Figure out the number of lines in the data that hold the string "weather". Reply with that figure only.

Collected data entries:
"""

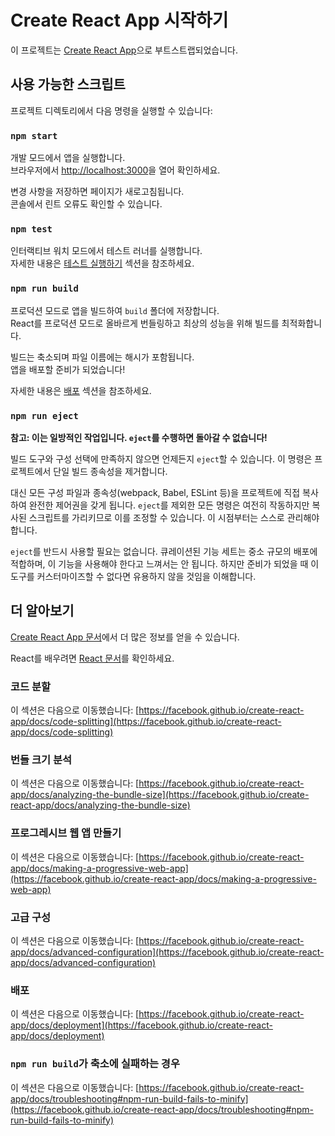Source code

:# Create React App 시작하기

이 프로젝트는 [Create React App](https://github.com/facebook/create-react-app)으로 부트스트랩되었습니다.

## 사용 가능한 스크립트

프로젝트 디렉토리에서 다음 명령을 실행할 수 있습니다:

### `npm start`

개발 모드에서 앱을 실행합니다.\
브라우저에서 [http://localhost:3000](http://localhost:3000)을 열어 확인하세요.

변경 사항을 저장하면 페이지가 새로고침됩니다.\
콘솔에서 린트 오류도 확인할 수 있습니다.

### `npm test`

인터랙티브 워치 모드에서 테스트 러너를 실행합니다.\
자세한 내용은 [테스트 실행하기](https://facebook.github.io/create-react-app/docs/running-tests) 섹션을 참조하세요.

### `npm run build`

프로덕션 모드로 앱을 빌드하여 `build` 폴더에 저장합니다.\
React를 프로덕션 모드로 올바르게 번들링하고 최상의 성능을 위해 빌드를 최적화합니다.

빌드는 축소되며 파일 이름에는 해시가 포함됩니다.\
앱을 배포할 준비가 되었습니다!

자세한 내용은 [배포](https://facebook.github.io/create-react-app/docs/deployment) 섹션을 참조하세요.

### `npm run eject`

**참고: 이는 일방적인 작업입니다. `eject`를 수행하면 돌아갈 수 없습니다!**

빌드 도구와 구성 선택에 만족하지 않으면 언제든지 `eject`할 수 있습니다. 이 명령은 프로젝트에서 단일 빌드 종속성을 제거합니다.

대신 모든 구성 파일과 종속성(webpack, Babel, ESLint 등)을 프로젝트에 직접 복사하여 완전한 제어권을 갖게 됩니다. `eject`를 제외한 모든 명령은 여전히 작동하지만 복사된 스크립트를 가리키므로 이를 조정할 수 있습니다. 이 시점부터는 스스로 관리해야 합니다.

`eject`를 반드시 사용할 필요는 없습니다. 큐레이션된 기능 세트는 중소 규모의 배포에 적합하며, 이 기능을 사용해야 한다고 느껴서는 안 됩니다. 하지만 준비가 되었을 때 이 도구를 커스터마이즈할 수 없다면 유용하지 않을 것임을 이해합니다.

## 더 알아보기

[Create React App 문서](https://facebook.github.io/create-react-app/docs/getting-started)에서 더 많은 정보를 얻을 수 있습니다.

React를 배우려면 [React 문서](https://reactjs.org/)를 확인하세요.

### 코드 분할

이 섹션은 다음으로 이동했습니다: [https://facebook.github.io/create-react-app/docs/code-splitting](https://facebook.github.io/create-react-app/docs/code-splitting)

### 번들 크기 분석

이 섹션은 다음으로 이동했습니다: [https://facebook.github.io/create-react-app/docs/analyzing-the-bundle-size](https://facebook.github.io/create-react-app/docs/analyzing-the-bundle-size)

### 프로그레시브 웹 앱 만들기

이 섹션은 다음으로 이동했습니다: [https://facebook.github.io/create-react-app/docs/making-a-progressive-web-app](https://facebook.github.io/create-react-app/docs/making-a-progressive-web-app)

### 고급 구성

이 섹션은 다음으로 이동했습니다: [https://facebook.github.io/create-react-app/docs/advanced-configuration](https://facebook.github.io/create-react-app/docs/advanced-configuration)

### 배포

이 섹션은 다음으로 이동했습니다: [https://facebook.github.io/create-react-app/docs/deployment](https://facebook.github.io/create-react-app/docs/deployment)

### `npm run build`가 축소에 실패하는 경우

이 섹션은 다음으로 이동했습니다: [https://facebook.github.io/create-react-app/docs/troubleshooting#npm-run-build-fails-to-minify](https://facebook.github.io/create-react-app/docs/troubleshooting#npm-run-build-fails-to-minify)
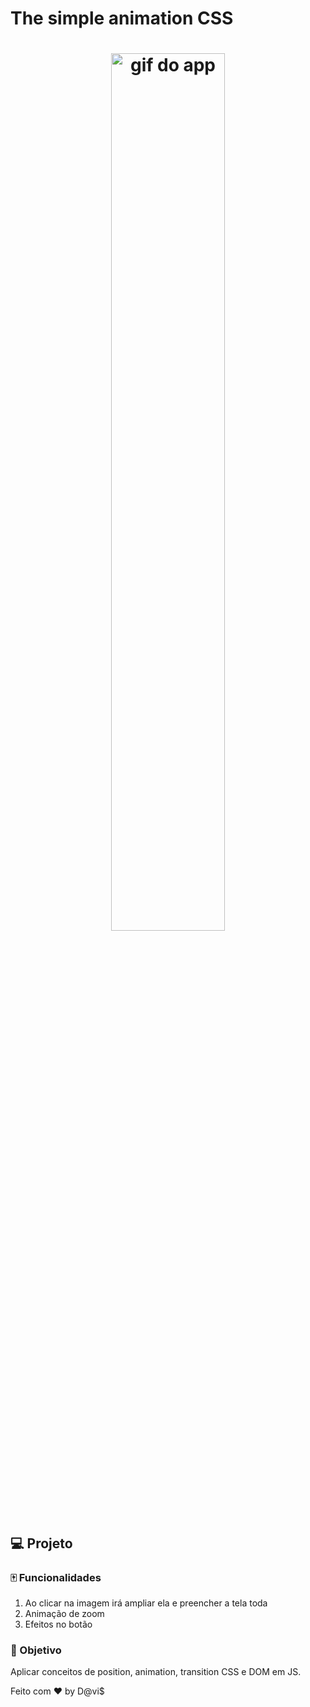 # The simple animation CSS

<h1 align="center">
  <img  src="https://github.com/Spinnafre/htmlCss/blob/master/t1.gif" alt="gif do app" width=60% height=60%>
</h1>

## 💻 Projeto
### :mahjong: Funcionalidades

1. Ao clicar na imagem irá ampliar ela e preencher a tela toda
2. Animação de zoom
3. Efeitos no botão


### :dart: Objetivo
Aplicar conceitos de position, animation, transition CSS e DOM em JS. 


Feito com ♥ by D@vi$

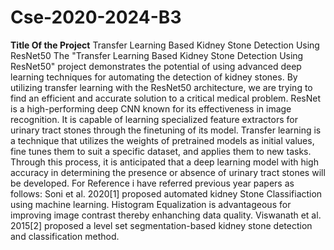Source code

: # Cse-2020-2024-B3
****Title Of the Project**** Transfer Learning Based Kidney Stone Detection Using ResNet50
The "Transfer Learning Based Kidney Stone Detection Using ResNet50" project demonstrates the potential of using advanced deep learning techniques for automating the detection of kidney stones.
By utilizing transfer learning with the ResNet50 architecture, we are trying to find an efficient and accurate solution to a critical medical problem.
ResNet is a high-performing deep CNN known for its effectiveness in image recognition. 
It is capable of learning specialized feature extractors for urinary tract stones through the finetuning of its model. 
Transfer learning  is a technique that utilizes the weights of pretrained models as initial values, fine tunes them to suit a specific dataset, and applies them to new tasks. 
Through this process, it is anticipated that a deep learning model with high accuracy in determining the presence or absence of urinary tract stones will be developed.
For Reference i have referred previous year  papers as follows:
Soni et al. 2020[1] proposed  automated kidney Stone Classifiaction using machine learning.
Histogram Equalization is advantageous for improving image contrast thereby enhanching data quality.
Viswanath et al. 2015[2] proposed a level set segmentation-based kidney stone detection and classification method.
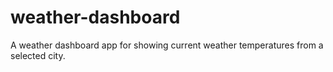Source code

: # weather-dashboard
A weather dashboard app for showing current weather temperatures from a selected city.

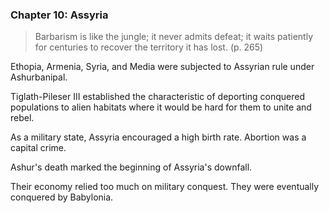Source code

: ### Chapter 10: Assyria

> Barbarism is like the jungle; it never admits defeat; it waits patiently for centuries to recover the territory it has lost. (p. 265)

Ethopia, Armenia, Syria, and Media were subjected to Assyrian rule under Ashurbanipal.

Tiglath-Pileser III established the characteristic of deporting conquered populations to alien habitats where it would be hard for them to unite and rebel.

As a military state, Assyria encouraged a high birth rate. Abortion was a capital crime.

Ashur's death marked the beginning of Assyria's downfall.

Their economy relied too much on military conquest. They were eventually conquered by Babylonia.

"""

REPLY:
2